* **Exercise description**
In the records below, which lines include "shields"? Copy them.

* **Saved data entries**
--- START ---

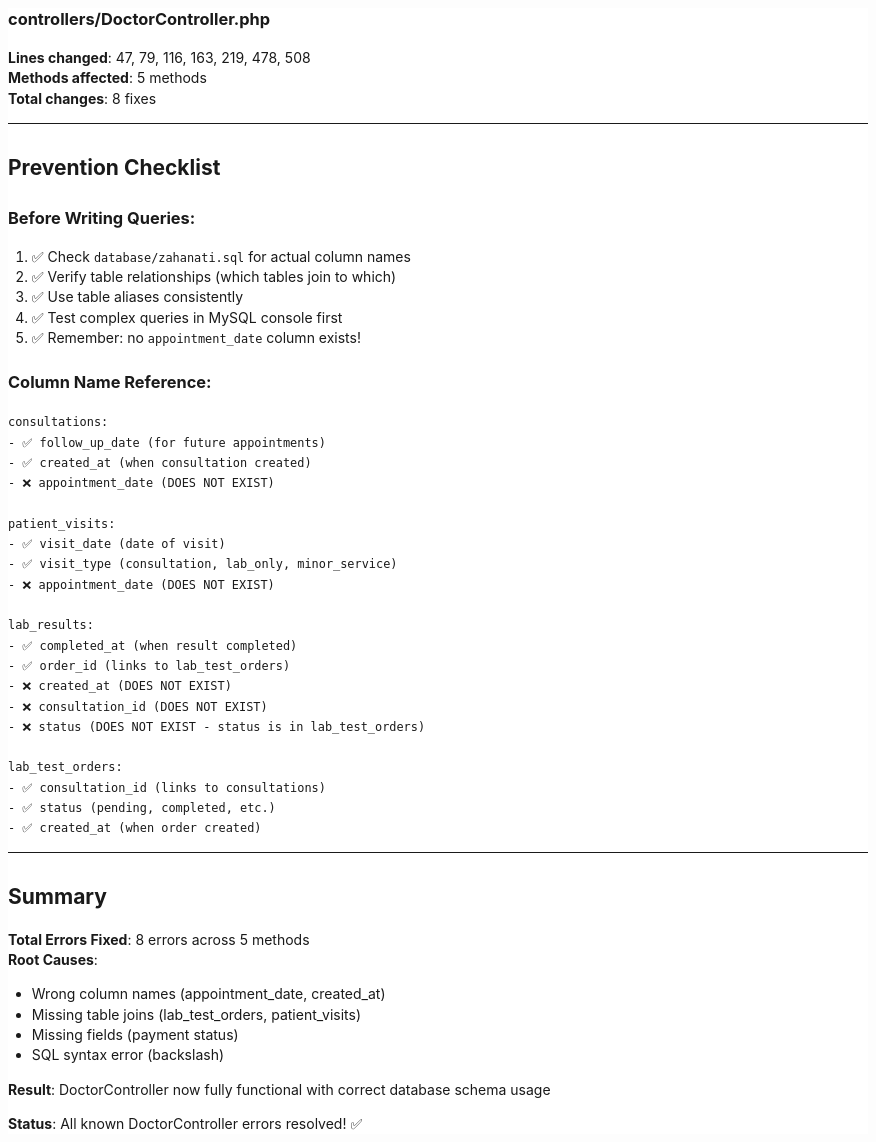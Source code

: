 ### controllers/DoctorController.php
**Lines changed**: 47, 79, 116, 163, 219, 478, 508  
**Methods affected**: 5 methods  
**Total changes**: 8 fixes

---

## Prevention Checklist

### Before Writing Queries:
1. ✅ Check `database/zahanati.sql` for actual column names
2. ✅ Verify table relationships (which tables join to which)
3. ✅ Use table aliases consistently
4. ✅ Test complex queries in MySQL console first
5. ✅ Remember: no `appointment_date` column exists!

### Column Name Reference:
```
consultations:
- ✅ follow_up_date (for future appointments)
- ✅ created_at (when consultation created)
- ❌ appointment_date (DOES NOT EXIST)

patient_visits:
- ✅ visit_date (date of visit)
- ✅ visit_type (consultation, lab_only, minor_service)
- ❌ appointment_date (DOES NOT EXIST)

lab_results:
- ✅ completed_at (when result completed)
- ✅ order_id (links to lab_test_orders)
- ❌ created_at (DOES NOT EXIST)
- ❌ consultation_id (DOES NOT EXIST)
- ❌ status (DOES NOT EXIST - status is in lab_test_orders)

lab_test_orders:
- ✅ consultation_id (links to consultations)
- ✅ status (pending, completed, etc.)
- ✅ created_at (when order created)
```

---

## Summary

**Total Errors Fixed**: 8 errors across 5 methods  
**Root Causes**: 
- Wrong column names (appointment_date, created_at)
- Missing table joins (lab_test_orders, patient_visits)
- Missing fields (payment status)
- SQL syntax error (backslash)

**Result**: DoctorController now fully functional with correct database schema usage

**Status**: All known DoctorController errors resolved! ✅
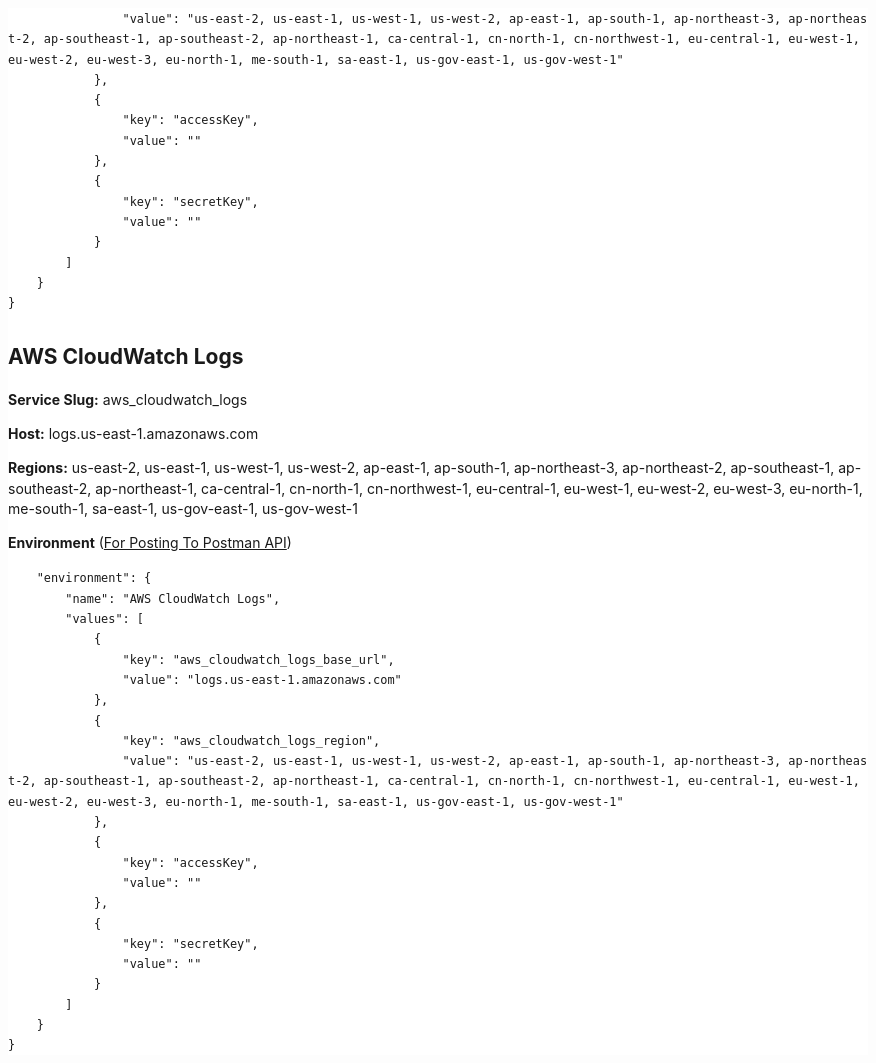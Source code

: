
 ```{
                "value": "us-east-2, us-east-1, us-west-1, us-west-2, ap-east-1, ap-south-1, ap-northeast-3, ap-northeast-2, ap-southeast-1, ap-southeast-2, ap-northeast-1, ca-central-1, cn-north-1, cn-northwest-1, eu-central-1, eu-west-1, eu-west-2, eu-west-3, eu-north-1, me-south-1, sa-east-1, us-gov-east-1, us-gov-west-1"
            },
            {
                "key": "accessKey",
                "value": ""
            },
            {
                "key": "secretKey",
                "value": ""
            }
        ]
    }
}
```

## AWS CloudWatch Logs
**Service Slug:** aws_cloudwatch_logs

**Host:** logs.us-east-1.amazonaws.com

**Regions:** us-east-2, us-east-1, us-west-1, us-west-2, ap-east-1, ap-south-1, ap-northeast-3, ap-northeast-2, ap-southeast-1, ap-southeast-2, ap-northeast-1, ca-central-1, cn-north-1, cn-northwest-1, eu-central-1, eu-west-1, eu-west-2, eu-west-3, eu-north-1, me-south-1, sa-east-1, us-gov-east-1, us-gov-west-1


**Environment** ([For Posting To Postman API](https://docs.api.getpostman.com/?version=latest#a237ffbe-0444-b394-a2c4-b99f691931cf))
```{
    "environment": {
        "name": "AWS CloudWatch Logs",
        "values": [
            {
                "key": "aws_cloudwatch_logs_base_url",
                "value": "logs.us-east-1.amazonaws.com"
            },
            {
                "key": "aws_cloudwatch_logs_region",
                "value": "us-east-2, us-east-1, us-west-1, us-west-2, ap-east-1, ap-south-1, ap-northeast-3, ap-northeast-2, ap-southeast-1, ap-southeast-2, ap-northeast-1, ca-central-1, cn-north-1, cn-northwest-1, eu-central-1, eu-west-1, eu-west-2, eu-west-3, eu-north-1, me-south-1, sa-east-1, us-gov-east-1, us-gov-west-1"
            },
            {
                "key": "accessKey",
                "value": ""
            },
            {
                "key": "secretKey",
                "value": ""
            }
        ]
    }
}
```
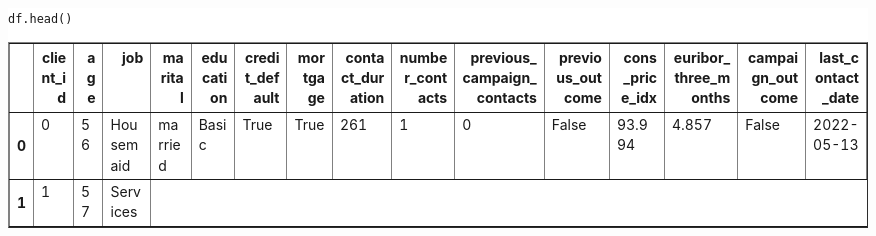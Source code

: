 
```python
df.head()
```




<div>
<style scoped>
    .dataframe tbody tr th:only-of-type {
        vertical-align: middle;
    }

    .dataframe tbody tr th {
        vertical-align: top;
    }

    .dataframe thead th {
        text-align: right;
    }
</style>
<table border="1" class="dataframe">
  <thead>
    <tr style="text-align: right;">
      <th></th>
      <th>client_id</th>
      <th>age</th>
      <th>job</th>
      <th>marital</th>
      <th>education</th>
      <th>credit_default</th>
      <th>mortgage</th>
      <th>contact_duration</th>
      <th>number_contacts</th>
      <th>previous_campaign_contacts</th>
      <th>previous_outcome</th>
      <th>cons_price_idx</th>
      <th>euribor_three_months</th>
      <th>campaign_outcome</th>
      <th>last_contact_date</th>
    </tr>
  </thead>
  <tbody>
    <tr>
      <th>0</th>
      <td>0</td>
      <td>56</td>
      <td>Housemaid</td>
      <td>married</td>
      <td>Basic</td>
      <td>True</td>
      <td>True</td>
      <td>261</td>
      <td>1</td>
      <td>0</td>
      <td>False</td>
      <td>93.994</td>
      <td>4.857</td>
      <td>False</td>
      <td>2022-05-13</td>
    </tr>
    <tr>
      <th>1</th>
      <td>1</td>
      <td>57</td>
      <td>Services</td>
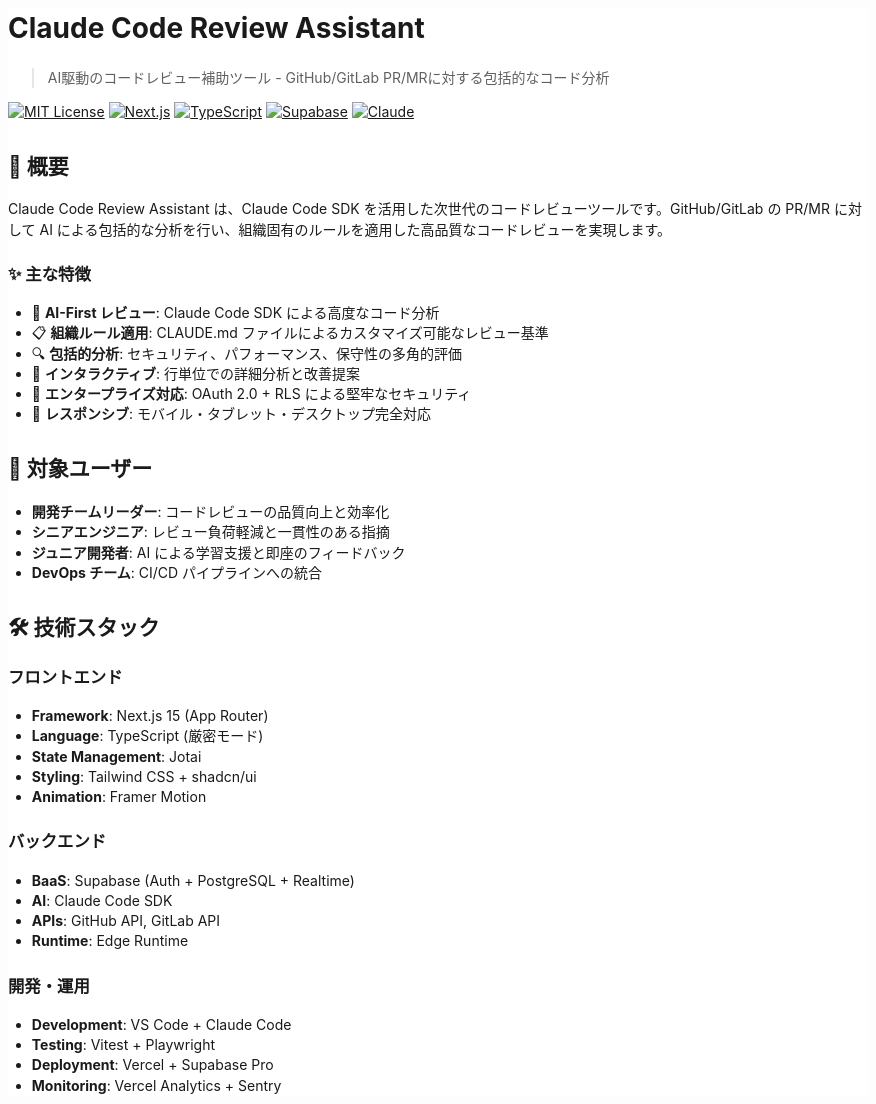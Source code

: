 # Claude Code Review Assistant

> AI駆動のコードレビュー補助ツール - GitHub/GitLab PR/MRに対する包括的なコード分析

[![MIT License](https://img.shields.io/badge/License-MIT-green.svg)](https://choosealicense.com/licenses/mit/)
[![Next.js](https://img.shields.io/badge/Next.js-15-black)](https://nextjs.org/)
[![TypeScript](https://img.shields.io/badge/TypeScript-5-blue)](https://www.typescriptlang.org/)
[![Supabase](https://img.shields.io/badge/Supabase-green)](https://supabase.com/)
[![Claude](https://img.shields.io/badge/Claude-AI-orange)](https://anthropic.com/)

## 🚀 概要

Claude Code Review Assistant は、Claude Code SDK を活用した次世代のコードレビューツールです。GitHub/GitLab の PR/MR に対して AI による包括的な分析を行い、組織固有のルールを適用した高品質なコードレビューを実現します。

### ✨ 主な特徴

- 🤖 **AI-First レビュー**: Claude Code SDK による高度なコード分析
- 📋 **組織ルール適用**: CLAUDE.md ファイルによるカスタマイズ可能なレビュー基準
- 🔍 **包括的分析**: セキュリティ、パフォーマンス、保守性の多角的評価
- 🎯 **インタラクティブ**: 行単位での詳細分析と改善提案
- 🔐 **エンタープライズ対応**: OAuth 2.0 + RLS による堅牢なセキュリティ
- 📱 **レスポンシブ**: モバイル・タブレット・デスクトップ完全対応

## 🎯 対象ユーザー

- **開発チームリーダー**: コードレビューの品質向上と効率化
- **シニアエンジニア**: レビュー負荷軽減と一貫性のある指摘
- **ジュニア開発者**: AI による学習支援と即座のフィードバック
- **DevOps チーム**: CI/CD パイプラインへの統合

## 🛠️ 技術スタック

### フロントエンド
- **Framework**: Next.js 15 (App Router)
- **Language**: TypeScript (厳密モード)
- **State Management**: Jotai
- **Styling**: Tailwind CSS + shadcn/ui
- **Animation**: Framer Motion

### バックエンド
- **BaaS**: Supabase (Auth + PostgreSQL + Realtime)
- **AI**: Claude Code SDK
- **APIs**: GitHub API, GitLab API
- **Runtime**: Edge Runtime

### 開発・運用
- **Development**: VS Code + Claude Code
- **Testing**: Vitest + Playwright
- **Deployment**: Vercel + Supabase Pro
- **Monitoring**: Vercel Analytics + Sentry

--- END ---

* **Task answer**
[![MIT License](https://img.shields.io/badge/License-MIT-green.svg)](https://choosealicense.com/licenses/mit/)
[![Next.js](https://img.shields.io/badge/Next.js-15-black)](https://nextjs.org/)
[![TypeScript](https://img.shields.io/badge/TypeScript-5-blue)](https://www.typescriptlang.org/)
[![Supabase](https://img.shields.io/badge/Supabase-green)](https://supabase.com/)
[![Claude](https://img.shields.io/badge/Claude-AI-orange)](https://anthropic.com/)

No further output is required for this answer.